Comment by Michelle on August 12, 2010 at 2:17pm
I agree with Natalie. Flipping the dog over on his back and forcing a submissive behavior might be a little extreme for this behavior. Our female had four puppies and we started out with the "OWWW" treatment early on and it checked the nipping.

The growling I believe is a trickier situation. Remember that his habits at this age can dictate his behaviors in the future and a full grown dog that growls can be very hard to handle. He has to simply be trained out that behavior. Sometimes a stern "NO" followed by turning your back on him and ignoring him or walking away from him is a potential solution (following the "NO"). They are much like children in that when they act out when they are looking for your attention, be it bad attention or good attention. Ignoring him denies him that right.
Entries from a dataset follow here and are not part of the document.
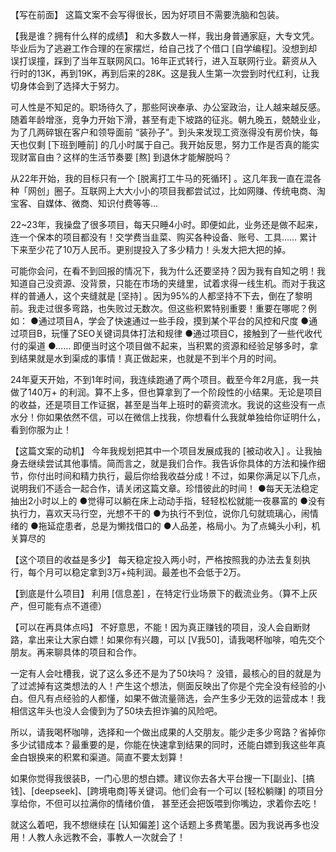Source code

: 【写在前面】
这篇文案不会写得很长，因为好项目不需要洗脑和包装。

【我是谁？拥有什么样的成绩】
和大多数人一样，我出身普通家庭，大专文凭。毕业后为了逃避工作合理的在家摆烂，给自己找了个借口 [自学编程]。没想到却误打误撞，踩到了当年互联网风口。16年正式转行，进入互联网行业。薪资从入行时的13K，再到19K，再到后来的28K。这是我人生第一次尝到时代红利，让我切身体会到了选择大于努力。

可人性是不知足的。职场待久了，那些阿谀奉承、办公室政治，让人越来越反感。随着年龄增涨，竞争力开始下滑，甚至有走下坡路的征兆。朝九晚五，兢兢业业，为了几两碎银在客户和领导面前 “装孙子”。到头来发现工资涨得没有房价快，每天也仅剩 [下班到睡前] 的几小时属于自己。我开始反思，努力工作是否真的能实现财富自由？这样的生活节奏要 [熬] 到退休才能解脱吗？

从22年开始，我的目标只有一个 [脱离打工牛马的死循环] 。这几年我一直在混各种「网创」圈子。互联网上大大小小的项目我都尝试过，比如网赚、传统电商、淘宝客、自媒体、微商、知识付费等等...

22~23年，我操盘了很多项目，每天只睡4小时。即便如此，业务还是做不起来，连一个保本的项目都没有！交学费当韭菜、购买各种设备、账号、工具…… 累计下来至少花了10万人民币。更别提投入了多少精力！头发大把大把的掉。

可能你会问，在看不到回报的情况下，我为什么还要坚持？因为我有自知之明！我知道自己没资源、没背景，只能在市场的夹缝里，试着求得一线生机。而对于我这样的普通人，这个夹缝就是 [坚持] 。因为95%的人都坚持不下去，倒在了黎明前。我走过很多弯路，也失败过无数次。但这些积累特别重要！重要在哪呢？例如：
●通过项目A，学会了快速通过一些手段，摸到某个平台的风控和尺度
●通过项目B，玩懂了SEO关键词具体打法和规律
●通过项目C，接触到了一些代收代付的渠道
●……
即便当时这个项目做不起来，当积累的资源和经验足够多时，拿到结果就是水到渠成的事情！真正做起来，也就是不到半个月的时间。

24年夏天开始，不到1年时间，我连续跑通了两个项目。截至今年2月底，我一共做了140万+ 的利润。算不上多，但也算拿到了一个阶段性的小结果。无论是项目的收益，还是项目工作证据，甚至是当年上班时的薪资流水。我说的这些没有一点水分！你如果依然不信，可以在微信上找我，你想看什么我就单独给你证明什么，看到你服为止！

【这篇文案的动机】
今年我规划把其中一个项目发展成我的 [被动收入] 。让我抽身去继续尝试其他事情。简而言之，就是我们合作。我告诉你具体的方法和操作细节，你付出时间和精力执行，最后你给我收益分成！不过，如果你满足以下几点，说明我们不适合一起合作，请关闭这篇文章。珍惜彼此的时间！
●每天无法稳定抽出2小时以上的
●觉得可以躺在床上动动手指，轻轻松松就能一夜暴富的
●没有执行力，喜欢天马行空，光想不干的
●为执行不到位，说你几句就琉璃心，闹情绪的
●拖延症患者，总是为懒找借口的
●人品差，格局小。为了点蝇头小利，机关算尽的

【这个项目的收益是多少】
每天稳定投入两小时，严格按照我的办法去复刻执行，每个月可以稳定拿到3万+纯利润。最差也不会低于2万。

【到底是什么项目】
利用 [信息差] ，在特定行业场景下的截流业务。（算不上灰产，但可能有点不道德）

【可以在再具体点吗】
不好意思，不能！因为真正赚钱的项目，没人会自断财路，拿出来让大家白嫖！如果你有兴趣，可以 [V我50]，请我喝杯咖啡，咱先交个朋友。再来聊具体的项目和合作。

一定有人会吐槽我，说了这么多还不是为了50块吗？ 没错，最核心的目的就是为了过滤掉有这类想法的人！产生这个想法，侧面反映出了你是个完全没有经验的小白。但凡有点经验的人都懂，如果不做流量筛选，会产生多少无效的运营成本！我相信这年头也没人会傻到为了50块去担诈骗的风险吧。

所以，请我喝杯咖啡，选择和一个做出成果的人交朋友。能少走多少弯路？省掉你多少试错成本？最重要的是，你能在快速拿到结果的同时，还能白嫖到我这些年真金白银换来的积累和渠道。简直不要太划算！

如果你觉得我很装B，一门心思的想白嫖。建议你去各大平台搜一下[副业]、[搞钱]、[deepseek]、[跨境电商]等关键词。他们会有一个可以 [轻松躺赚] 的项目分享给你，不但可以拉满你的情绪价值， 甚至还会把饭喂到你嘴边，求着你去吃！

就这么着吧，我不想继续在 [认知偏差] 这个话题上多费笔墨。因为我说再多也没用！人教人永远教不会，事教人一次就会了！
Also remember that when you are going to pick up a dog you should not do so without warning. Sometimes they can get very spooked if they do not realize they are about to be scooped up and supspended in the air 3 or 4 feet.

Hang in there it's just growing pains!! ^,,^
Comment by Natalie, Lance &Tucker on August 12, 2010 at 1:16pm
Your pup is young. I would suggest that when your pup tries to nip you, that you give a big Owwww. You also want to redirect your pup and give something appropriate to chew on. For growling, you definately want to let him know that is not acceptable behavior, I would also say No Growl!!!!! I really recommend that you dont roll your pup on his back as that could make things worse, Im sure many people would agree with me on this.

Your pup will grow out of the bad behaviors with lots of training and patience. Your pup needs to know your in charge and not him!!! Corgis will try to take charge if they feel that no one else is being the leader.

How old was Odin when you brought him home?